Page MenuHomePhabricator

Investigate Junos Prometheus exporter
Closed, ResolvedPublic

Description

junos_exporter seems like a useful tool for a few reasons:

  • Migrate away from Icinga (by replacing the various check_bgp, check_vrrp, check_ospf, etc)
  • (In a longtime time) migrate away from LibreNMS (industry is moving to Prometheus like tool)
  • Monitor more things, more easily (adding similar features to LibreNMS is quite complex)
  • Overall, leverage Prometheus/Grafana/AlertManager
  • Interesting features such as "Custom Label RegEx"

Especially if it's not too complex to deploy it could help with our transition to streaming telemetry (where the industry seems to be going, while still not there yet...) by starting to get data in Prometheus and relying less on SNMP.

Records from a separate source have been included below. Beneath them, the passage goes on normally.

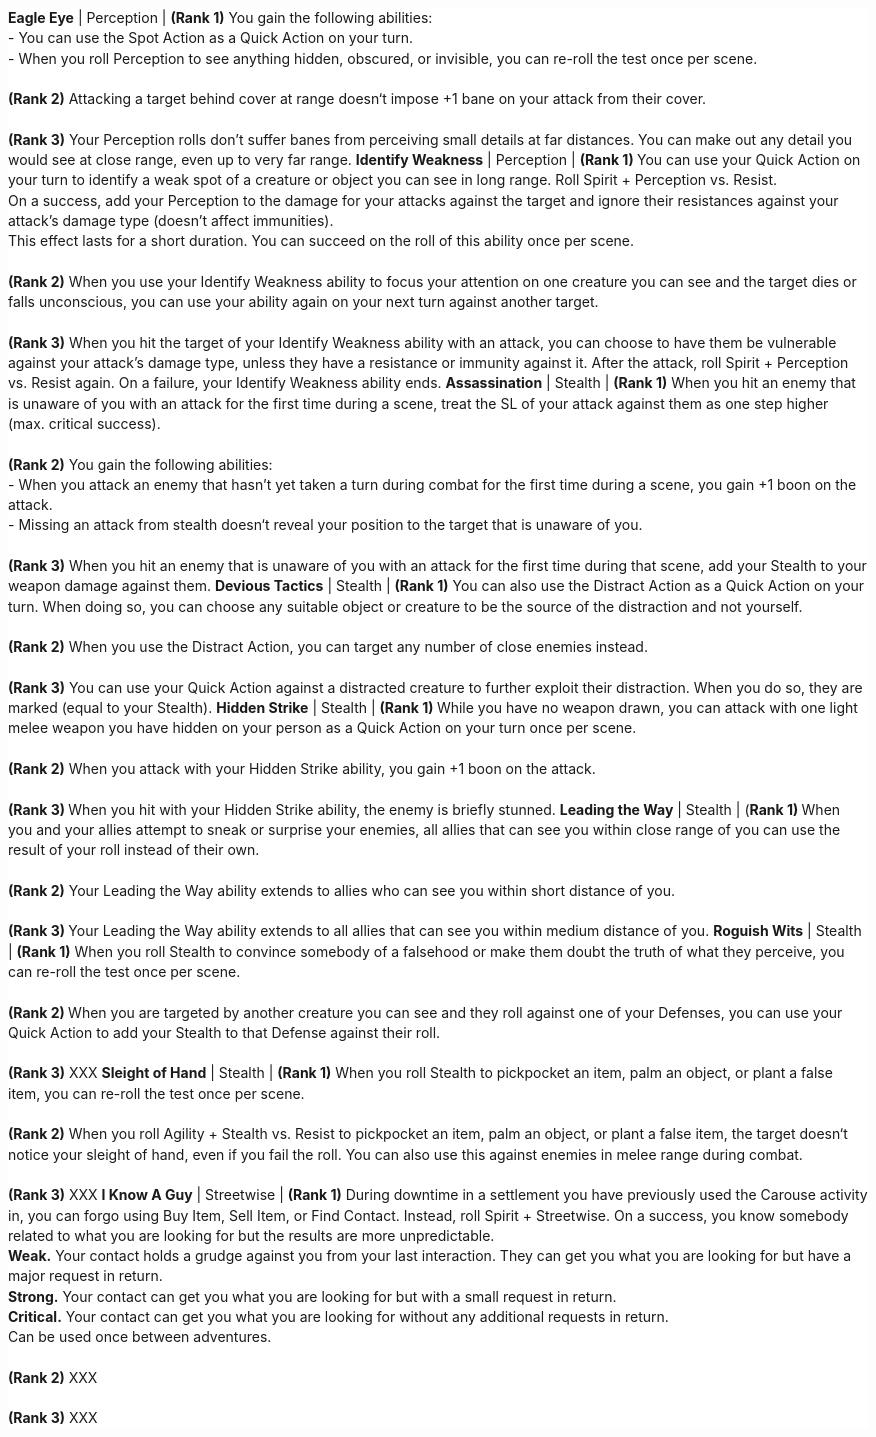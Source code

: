 **Eagle Eye** | Perception | <strong>(Rank 1)</strong> You gain the following abilities:<br/>- You can use the Spot Action as a Quick Action on your turn.<br/>- When you roll Perception to see anything hidden, obscured, or invisible, you can re-roll the test once per scene.<br/><br/><strong>(Rank 2)</strong> Attacking a target behind cover at range doesn‘t impose +1 bane on your attack from their cover.<br/><br/><strong>(Rank 3)</strong> Your Perception rolls don’t suffer banes from perceiving small details at far distances. You can make out any detail you would see at close range, even up to very far range.
**Identify Weakness** | Perception | <strong>(Rank 1) </strong>You can use your Quick Action on your turn to identify a weak spot of a creature or object you can see in long range. Roll Spirit + Perception vs. Resist.<br/>On a success, add your Perception to the damage for your attacks against the target and ignore their resistances against your attack’s damage type (doesn’t affect immunities).<br/>This effect lasts for a short duration. You can succeed on the roll of this ability once per scene.<br/><br/><strong>(Rank 2)</strong> When you use your Identify Weakness ability to focus your attention on one creature you can see and the target dies or falls unconscious, you can use your ability again on your next turn against another target.<br/><strong><br/>(Rank 3)</strong> When you hit the target of your Identify Weakness ability with an attack, you can choose to have them be vulnerable against your attack’s damage type, unless they have a resistance or immunity against it. After the attack, roll Spirit + Perception vs. Resist again. On a failure, your Identify Weakness ability ends.
**Assassination** | Stealth | <strong>(Rank 1)</strong> When you hit an enemy that is unaware of you with an attack for the first time during a scene, treat the SL of your attack against them as one step higher (max. critical success).<br/><br/><strong>(Rank 2)</strong> You gain the following abilities:<br/>- When you attack an enemy that hasn’t yet taken a turn during combat for the first time during a scene, you gain +1 boon on the attack. <br/>- Missing an attack from stealth doesn‘t reveal your position to the target that is unaware of you.<br/><br/><strong>(Rank 3)</strong> When you hit an enemy that is unaware of you with an attack for the first time during that scene, add your Stealth to your weapon damage against them.
**Devious Tactics** | Stealth | <strong>(Rank 1)</strong> You can also use the Distract Action as a Quick Action on your turn. When doing so, you can choose any suitable object or creature to be the source of the distraction and not yourself.<br/><br/><strong>(Rank 2)</strong> When you use the Distract Action, you can target any number of close enemies instead.<br/><br/><strong>(Rank 3)</strong> You can use your Quick Action against a distracted creature to further exploit their distraction. When you do so, they are marked (equal to your Stealth).
**Hidden Strike** | Stealth | <strong>(Rank 1) </strong>While you have no weapon drawn, you can attack with one light melee weapon you have hidden on your person as a Quick Action on your turn once per scene.<br/><br/><strong>(Rank 2)</strong> When you attack with your Hidden Strike ability, you gain +1 boon on the attack.<br/><br/><strong>(Rank 3) </strong>When you hit with your Hidden Strike ability, the enemy is briefly stunned.
**Leading the Way** | Stealth | (<strong>Rank 1) </strong>When you and your allies attempt to sneak or surprise your enemies, all allies that can see you within close range of you can use the result of your roll instead of their own.<br/><br/><strong>(Rank 2)</strong> Your Leading the Way ability extends to allies who can see you within short distance of you.<br/><br/><strong>(Rank 3) </strong>Your Leading the Way ability extends to all allies that can see you within medium distance of you.
**Roguish Wits** | Stealth | <strong>(Rank 1)</strong> When you roll Stealth to convince somebody of a falsehood or make them doubt the truth of what they perceive, you can re-roll the test once per scene.<br/><br/><strong>(Rank 2) </strong>When you are targeted by another creature you can see and they roll against one of your Defenses, you can use your Quick Action to add your Stealth to that Defense against their roll.<br/><br/><strong>(Rank 3)</strong> XXX
**Sleight of Hand** | Stealth | <strong>(Rank 1)</strong> When you roll Stealth to pickpocket an item, palm an object, or plant a false item, you can re-roll the test once per scene.<br/><br/><strong>(Rank 2)</strong> When you roll Agility + Stealth vs. Resist to pickpocket an item, palm an object, or plant a false item, the target doesn‘t notice your sleight of hand, even if you fail the roll. You can also use this against enemies in melee range during combat.<br/><br/><strong>(Rank 3)</strong> XXX
**I Know A Guy** | Streetwise | <strong>(Rank 1)</strong> During downtime in a settlement you have previously used the Carouse activity in, you can forgo using Buy Item, Sell Item, or Find Contact. Instead, roll Spirit + Streetwise. On a success, you know somebody related to what you are looking for but the results are more unpredictable.<br/><strong>Weak.</strong> Your contact holds a grudge against you from your last interaction. They can get you what you are looking for but have a major request in return.<br/><strong>Strong.</strong> Your contact can get you what you are looking for but with a small request in return.<br/><strong>Critical.</strong> Your contact can get you what you are looking for without any additional requests in return.<br/>Can be used once between adventures.<br/><br/><strong>(Rank 2)</strong> XXX<br/><br/><strong>(Rank 3)</strong> XXX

The main unknown so far to me is the impact of pulling this data over SSH. Does it keep the session open? Does it open one every minute?

It's moderately maintained, with the latest release in Nov 2022 but some recent patches merged in main.

Debs are provided which we could use at least for testing if not directly in prod.

Feedback welcome but I'd see it as:

  1. Generate a distinct key pair
  2. Add the key as read only on some network devices (+ whatever is needed for Firewall filters counters and policers)
  3. Install the deb to experiment with on netmon1003 (acls already permit this host)
  4. Test it
  5. If satisfying, choose on which host to run the exporter (prometheus hosts?), puppetize, etc.
  6. Write dashboards + alerting

Event Timeline

Restricted Application added a subscriber: Aklapper. · View Herald Transcript

Thanks for the task, does indeed look like a useful tool that could simplify adding additional monitoring without having to modify the LibreNMS codebase.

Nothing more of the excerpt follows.